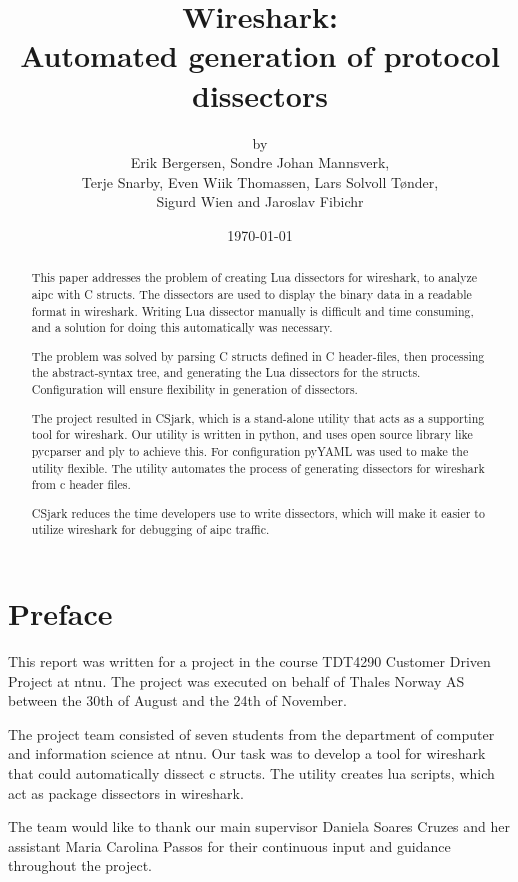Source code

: \documentclass[a4paper, 11pt]{report}
\title{Wireshark:\\ Automated generation of protocol dissectors}
\author{by\\ Erik Bergersen, Sondre Johan Mannsverk,\\ Terje Snarby,
		Even Wiik Thomassen, Lars Solvoll Tønder,\\ Sigurd Wien
		and Jaroslav Fibichr}
\date{\today}
\begin{document}


\begin{abstract}
This paper addresses the problem of creating Lua dissectors for \Gls{wireshark}, 
to analyze \gls{aipc} with C structs. The dissectors are used to display the 
binary data in a readable format in \Gls{wireshark}. Writing Lua dissector 
manually is difficult and time consuming, and a solution for doing this 
automatically was necessary.  

The problem was solved by parsing C structs defined in C header-files, then 
processing the abstract-syntax tree, and generating the Lua dissectors 
for the structs. Configuration will ensure flexibility in generation of 
dissectors.

The project resulted in CSjark, which is a stand-alone \gls{utility} that acts 
as a supporting tool for \Gls{wireshark}. Our \gls{utility} is written in 
\Gls{python}, and uses open source {library} like \gls{pycparser} and 
\gls{ply} to achieve this. For configuration pyYAML was used to make the 
utility flexible. The \gls{utility} automates the process of generating 
\glspl{dissector} for \Gls{wireshark} from \Gls{c} \gls{header} files. 

CSjark reduces the time developers use to write dissectors, which 
will make it easier to utilize \Gls{wireshark} for debugging of  \gls{aipc} 
traffic.
\end{abstract}

\chapter*{Preface}
This report was written for a project in the course TDT4290 Customer Driven
Project at \Gls{ntnu}. The project
was executed on behalf of Thales Norway AS between the 30th of August and the
24th of November.

The project team consisted of seven students from the department of computer
and information science at \Gls{ntnu}. Our task was to develop a tool for \Gls{wireshark}
that could automatically dissect \Gls{c} \glspl{struct}. The \gls{utility} creates \Gls{lua} \glspl{script},
which act as package \glspl{dissector} in \Gls{wireshark}. 

The team would like to thank our main supervisor Daniela Soares Cruzes
and her assistant Maria Carolina Passos for their continuous input and
guidance throughout the project.
\end{document}
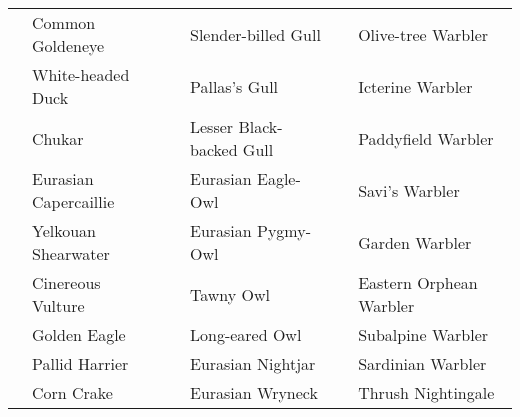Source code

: \documentclass{article}
\begin{document}
\begin{center}
\begin{tabularx}{\textwidth}{cXcXcX}
\underline{\hspace{3ex}} 	 &Common Goldeneye 	 &\underline{\hspace{3ex}} 	 &Slender-billed Gull 	 &\underline{\hspace{3ex}} 	 &Olive-tree Warbler \\ 
\underline{\hspace{3ex}} 	 &White-headed Duck 	 &\underline{\hspace{3ex}} 	 &Pallas's Gull 	 &\underline{\hspace{3ex}} 	 &Icterine Warbler \\ 
\underline{\hspace{3ex}} 	 &Chukar 	 &\underline{\hspace{3ex}} 	 &Lesser Black-backed Gull 	 &\underline{\hspace{3ex}} 	 &Paddyfield Warbler \\ 
\underline{\hspace{3ex}} 	 &Eurasian Capercaillie 	 &\underline{\hspace{3ex}} 	 &Eurasian Eagle-Owl 	 &\underline{\hspace{3ex}} 	 &Savi's Warbler \\ 
\underline{\hspace{3ex}} 	 &Yelkouan Shearwater 	 &\underline{\hspace{3ex}} 	 &Eurasian Pygmy-Owl 	 &\underline{\hspace{3ex}} 	 &Garden Warbler \\ 
\underline{\hspace{3ex}} 	 &Cinereous Vulture 	 &\underline{\hspace{3ex}} 	 &Tawny Owl 	 &\underline{\hspace{3ex}} 	 &Eastern Orphean Warbler \\ 
\underline{\hspace{3ex}} 	 &Golden Eagle 	 &\underline{\hspace{3ex}} 	 &Long-eared Owl 	 &\underline{\hspace{3ex}} 	 &Subalpine Warbler \\ 
\underline{\hspace{3ex}} 	 &Pallid Harrier 	 &\underline{\hspace{3ex}} 	 &Eurasian Nightjar 	 &\underline{\hspace{3ex}} 	 &Sardinian Warbler \\ 
\underline{\hspace{3ex}} 	 &Corn Crake 	 &\underline{\hspace{3ex}} 	 &Eurasian Wryneck 	 &\underline{\hspace{3ex}} 	 &Thrush Nightingale \\ 

\end{tabularx}
\end{center}
\end{document}

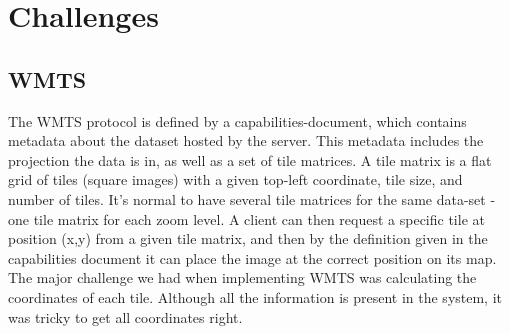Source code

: \documentclass[11pt,a4paper,titlepage,oneside]{report}
\begin{document}
\chapter{Challenges}
\label{chap:Challenges}
\section{WMTS}
\label{sec:WMTS}
The \gls{WMTS} \gls{protocol} is defined by a capabilities-document, which contains metadata about the dataset hosted by the server. This metadata includes the projection the data is in, as well as a set of tile matrices.  
A tile matrix is a flat grid of tiles (square images) with a given top-left coordinate, tile size, and number of tiles. It's normal to have several tile matrices for the same data-set - one tile matrix for each zoom level.  
A client can then request a specific tile at position (x,y) from a given tile matrix, and then by the definition given in the capabilities document it can place the image at the correct position on its map.  
The major challenge we had when implementing \gls{WMTS} was calculating the coordinates of each tile. Although all the information is present in the system, it was tricky to get all coordinates right. 
\end{document}
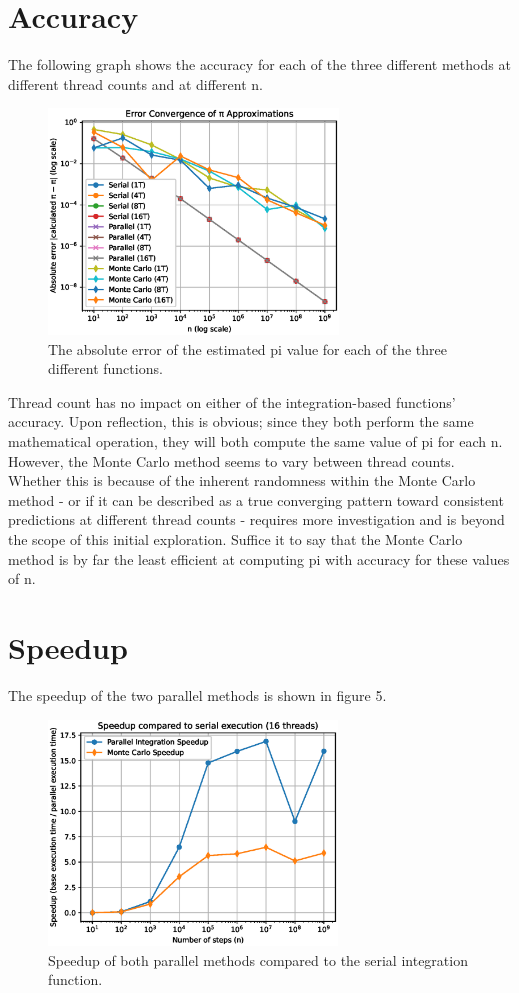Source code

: \documentclass[a4paper]{article}
\begin{document}
\section{Accuracy}
The following graph shows the accuracy for each of the three different methods at different thread counts and at different n.
\begin{figure}[ht]
\begin{center}
\includegraphics[height=6cm]{errs.eps}
\caption{The absolute error of the estimated pi value for each of the three different functions.}
\label{fig4}
\end{center}
\end{figure}
Thread count has no impact on either of the integration-based functions' accuracy. Upon reflection, this is obvious; since they both perform the same mathematical operation, they will both compute the same value of pi for each n. However, the Monte Carlo method seems to vary between thread counts. Whether this is because of the inherent randomness within the Monte Carlo method - or if it can be described as a true converging pattern toward consistent predictions at different thread counts - requires more investigation and is beyond the scope of this initial exploration. Suffice it to say that the Monte Carlo method is by far the least efficient at computing pi with accuracy for these values of n. 

\section{Speedup}
The speedup of the two parallel methods is shown in figure 5.
\begin{figure}[ht]
\begin{center}
\includegraphics[height=6cm]{speedup.eps}
\caption{Speedup of both parallel methods compared to the serial integration function.}
\label{fig5}
\end{center}
\end{figure}
\end{document}
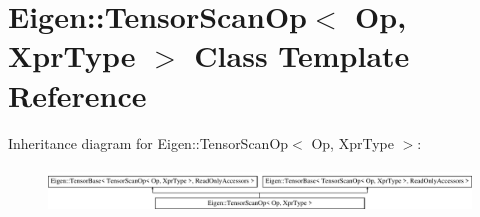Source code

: \hypertarget{class_eigen_1_1_tensor_scan_op}{}\section{Eigen\+:\+:Tensor\+Scan\+Op$<$ Op, Xpr\+Type $>$ Class Template Reference}
\label{class_eigen_1_1_tensor_scan_op}
Inheritance diagram for Eigen\+:\+:Tensor\+Scan\+Op$<$ Op, Xpr\+Type $>$\+:\begin{figure}[H]
\begin{center}
\leavevmode
\includegraphics[height=1.222707cm]{class_eigen_1_1_tensor_scan_op}
\end{center}
\end{figure}
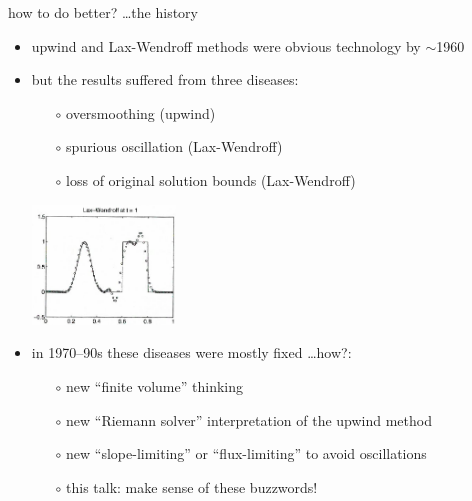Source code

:\documentclass[10pt,dvipsnames,usepdftitle=false,
hyperref={pdftitle = {Finite volume methods},
    pdfauthor = {Ed Bueler}}]{beamer}
\newcommand{\Matlab}{\textsc{Matlab}\xspace}
\begin{document}
\begin{frame}{how to do better? \dots the history}

\begin{itemize}
\item upwind and Lax-Wendroff methods were obvious technology by $\sim$1960
\item but the results suffered from three diseases:
    \begin{itemize}
    \item[$\circ$] \alert{oversmoothing} (upwind)
    \item[$\circ$] \alert{spurious oscillation} (Lax-Wendroff)
    \item[$\circ$] \alert{loss of original solution bounds} (Lax-Wendroff)
    \end{itemize}

\vspace{-15mm}

\hfill \includegraphics[width=0.3\textwidth]{figs/leveque6p1lw}

\bigskip
\item in 1970--90s these diseases were mostly fixed \dots how?:
    \begin{itemize}
    \item[$\circ$] new ``finite volume'' thinking
    \item[$\circ$] new ``Riemann solver'' interpretation of the upwind method
    \item[$\circ$] new ``slope-limiting'' or ``flux-limiting'' to avoid oscillations
    \item[$\circ$] this talk: make sense of these buzzwords!
    \end{itemize}
\end{itemize}
\end{frame}


\end{document}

· · ·

● **What needs to be done**
Out of the entries, report each line that contains the word "Type".

● **Expected answer**
: \hypertarget{class_eigen_1_1_tensor_scan_op}{}\section{Eigen\+:\+:Tensor\+Scan\+Op$<$ Op, Xpr\+Type $>$ Class Template Reference}
Inheritance diagram for Eigen\+:\+:Tensor\+Scan\+Op$<$ Op, Xpr\+Type $>$\+:\begin{figure}[H]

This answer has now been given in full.